TASK DIRECTIONS: Where a line of the material includes the string "moyen", copy that line.
::::::::::
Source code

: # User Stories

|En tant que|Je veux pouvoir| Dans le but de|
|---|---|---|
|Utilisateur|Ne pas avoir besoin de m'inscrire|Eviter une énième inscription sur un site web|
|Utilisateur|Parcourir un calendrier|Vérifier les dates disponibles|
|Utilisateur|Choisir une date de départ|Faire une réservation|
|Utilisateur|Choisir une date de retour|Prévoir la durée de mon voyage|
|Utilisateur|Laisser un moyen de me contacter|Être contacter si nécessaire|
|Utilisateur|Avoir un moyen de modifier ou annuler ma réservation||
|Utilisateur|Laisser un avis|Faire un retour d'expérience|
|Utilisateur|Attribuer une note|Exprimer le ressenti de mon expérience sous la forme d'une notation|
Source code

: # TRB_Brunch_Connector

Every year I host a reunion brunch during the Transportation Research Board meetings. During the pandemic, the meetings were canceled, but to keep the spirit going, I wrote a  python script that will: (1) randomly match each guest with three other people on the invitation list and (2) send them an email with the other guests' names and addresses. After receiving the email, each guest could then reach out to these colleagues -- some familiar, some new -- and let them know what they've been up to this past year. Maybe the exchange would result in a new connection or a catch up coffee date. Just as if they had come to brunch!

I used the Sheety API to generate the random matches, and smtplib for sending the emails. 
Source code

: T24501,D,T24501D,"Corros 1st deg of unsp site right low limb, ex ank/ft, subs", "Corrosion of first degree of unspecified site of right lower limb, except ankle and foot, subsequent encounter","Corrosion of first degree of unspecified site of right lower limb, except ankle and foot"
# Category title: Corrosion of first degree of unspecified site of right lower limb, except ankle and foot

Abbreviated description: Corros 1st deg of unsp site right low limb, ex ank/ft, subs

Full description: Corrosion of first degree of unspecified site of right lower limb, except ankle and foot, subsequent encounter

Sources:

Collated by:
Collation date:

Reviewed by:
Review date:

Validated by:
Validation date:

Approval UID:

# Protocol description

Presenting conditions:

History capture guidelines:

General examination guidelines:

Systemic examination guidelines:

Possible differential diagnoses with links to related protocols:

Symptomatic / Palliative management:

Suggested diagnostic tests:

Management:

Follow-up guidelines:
::::::::::
EXERCISE ANSWER:
|Utilisateur|Laisser un moyen de me contacter|Être contacter si nécessaire|
|Utilisateur|Avoir un moyen de modifier ou annuler ma réservation||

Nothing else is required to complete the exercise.